- [Work to complete]:
Could you set down exactly the lines in the records below between the line holding "Dyson在《从爱神到大地女" and the line holding "发信站: BBS 科苑星空站 (Sun Oct 16 10:54:15 2005), 站内", inclusive?

Data entries:
===

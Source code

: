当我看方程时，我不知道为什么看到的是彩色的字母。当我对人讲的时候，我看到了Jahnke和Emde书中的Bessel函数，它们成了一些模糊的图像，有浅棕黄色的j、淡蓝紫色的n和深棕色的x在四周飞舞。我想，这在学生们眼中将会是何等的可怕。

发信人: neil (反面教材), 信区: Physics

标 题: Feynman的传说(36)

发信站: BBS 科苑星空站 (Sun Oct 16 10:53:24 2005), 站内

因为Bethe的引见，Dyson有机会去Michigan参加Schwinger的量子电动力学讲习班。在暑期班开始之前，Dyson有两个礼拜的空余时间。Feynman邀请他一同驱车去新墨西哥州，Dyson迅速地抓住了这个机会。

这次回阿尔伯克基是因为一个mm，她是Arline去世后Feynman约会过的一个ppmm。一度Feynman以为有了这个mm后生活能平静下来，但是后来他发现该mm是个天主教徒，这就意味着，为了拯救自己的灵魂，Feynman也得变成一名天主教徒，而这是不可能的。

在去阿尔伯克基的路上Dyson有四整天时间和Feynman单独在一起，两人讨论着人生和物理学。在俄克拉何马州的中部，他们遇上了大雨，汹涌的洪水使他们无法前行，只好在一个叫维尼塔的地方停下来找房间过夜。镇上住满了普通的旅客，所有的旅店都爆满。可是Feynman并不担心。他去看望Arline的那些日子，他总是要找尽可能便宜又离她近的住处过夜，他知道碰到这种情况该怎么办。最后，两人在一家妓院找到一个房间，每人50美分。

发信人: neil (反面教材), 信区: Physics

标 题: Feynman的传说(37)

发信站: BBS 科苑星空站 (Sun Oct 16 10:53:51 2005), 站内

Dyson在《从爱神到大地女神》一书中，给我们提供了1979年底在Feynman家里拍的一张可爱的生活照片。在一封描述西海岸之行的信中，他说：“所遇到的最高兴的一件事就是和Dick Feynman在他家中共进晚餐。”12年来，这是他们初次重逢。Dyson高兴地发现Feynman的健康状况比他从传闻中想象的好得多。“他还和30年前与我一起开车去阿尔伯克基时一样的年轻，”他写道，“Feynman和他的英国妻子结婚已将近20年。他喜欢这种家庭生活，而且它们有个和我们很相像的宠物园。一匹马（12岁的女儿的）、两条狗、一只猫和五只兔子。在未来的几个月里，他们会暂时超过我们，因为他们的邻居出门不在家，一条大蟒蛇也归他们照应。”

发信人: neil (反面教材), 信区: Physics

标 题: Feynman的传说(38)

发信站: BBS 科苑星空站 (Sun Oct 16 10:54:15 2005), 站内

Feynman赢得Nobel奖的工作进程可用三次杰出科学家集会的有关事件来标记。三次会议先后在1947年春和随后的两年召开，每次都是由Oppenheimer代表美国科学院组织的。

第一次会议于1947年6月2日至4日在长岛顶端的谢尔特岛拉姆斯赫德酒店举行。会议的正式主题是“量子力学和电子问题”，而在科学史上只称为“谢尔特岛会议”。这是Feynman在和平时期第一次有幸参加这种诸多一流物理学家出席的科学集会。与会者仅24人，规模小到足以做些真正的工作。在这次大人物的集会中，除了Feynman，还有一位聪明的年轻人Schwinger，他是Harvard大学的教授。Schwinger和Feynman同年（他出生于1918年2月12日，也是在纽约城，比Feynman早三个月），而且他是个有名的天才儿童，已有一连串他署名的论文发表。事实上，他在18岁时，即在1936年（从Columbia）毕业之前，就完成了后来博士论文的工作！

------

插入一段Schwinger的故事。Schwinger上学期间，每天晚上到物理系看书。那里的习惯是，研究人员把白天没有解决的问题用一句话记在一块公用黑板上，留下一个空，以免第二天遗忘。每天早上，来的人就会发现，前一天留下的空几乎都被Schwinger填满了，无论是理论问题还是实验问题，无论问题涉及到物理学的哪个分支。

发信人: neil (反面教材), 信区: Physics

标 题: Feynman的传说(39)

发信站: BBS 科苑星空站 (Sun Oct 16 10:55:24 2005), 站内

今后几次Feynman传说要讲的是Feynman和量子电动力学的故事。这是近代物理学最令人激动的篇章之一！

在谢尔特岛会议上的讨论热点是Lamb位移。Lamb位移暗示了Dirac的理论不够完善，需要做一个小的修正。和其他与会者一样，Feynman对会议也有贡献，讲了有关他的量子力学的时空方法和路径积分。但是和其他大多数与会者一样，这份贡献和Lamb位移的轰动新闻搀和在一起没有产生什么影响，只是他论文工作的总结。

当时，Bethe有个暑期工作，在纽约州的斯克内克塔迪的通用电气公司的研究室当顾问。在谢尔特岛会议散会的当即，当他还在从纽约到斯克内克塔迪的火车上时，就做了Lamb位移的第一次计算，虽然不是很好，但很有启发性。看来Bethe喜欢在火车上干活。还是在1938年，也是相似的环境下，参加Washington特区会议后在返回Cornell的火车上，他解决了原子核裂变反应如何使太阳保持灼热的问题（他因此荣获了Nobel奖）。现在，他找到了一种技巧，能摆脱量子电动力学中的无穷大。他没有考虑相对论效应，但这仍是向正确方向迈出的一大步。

===

- [Your solution]:
Dyson在《从爱神到大地女神》一书中，给我们提供了1979年底在Feynman家里拍的一张可爱的生活照片。在一封描述西海岸之行的信中，他说：“所遇到的最高兴的一件事就是和Dick Feynman在他家中共进晚餐。”12年来，这是他们初次重逢。Dyson高兴地发现Feynman的健康状况比他从传闻中想象的好得多。“他还和30年前与我一起开车去阿尔伯克基时一样的年轻，”他写道，“Feynman和他的英国妻子结婚已将近20年。他喜欢这种家庭生活，而且它们有个和我们很相像的宠物园。一匹马（12岁的女儿的）、两条狗、一只猫和五只兔子。在未来的几个月里，他们会暂时超过我们，因为他们的邻居出门不在家，一条大蟒蛇也归他们照应。”

发信人: neil (反面教材), 信区: Physics

标 题: Feynman的传说(38)

发信站: BBS 科苑星空站 (Sun Oct 16 10:54:15 2005), 站内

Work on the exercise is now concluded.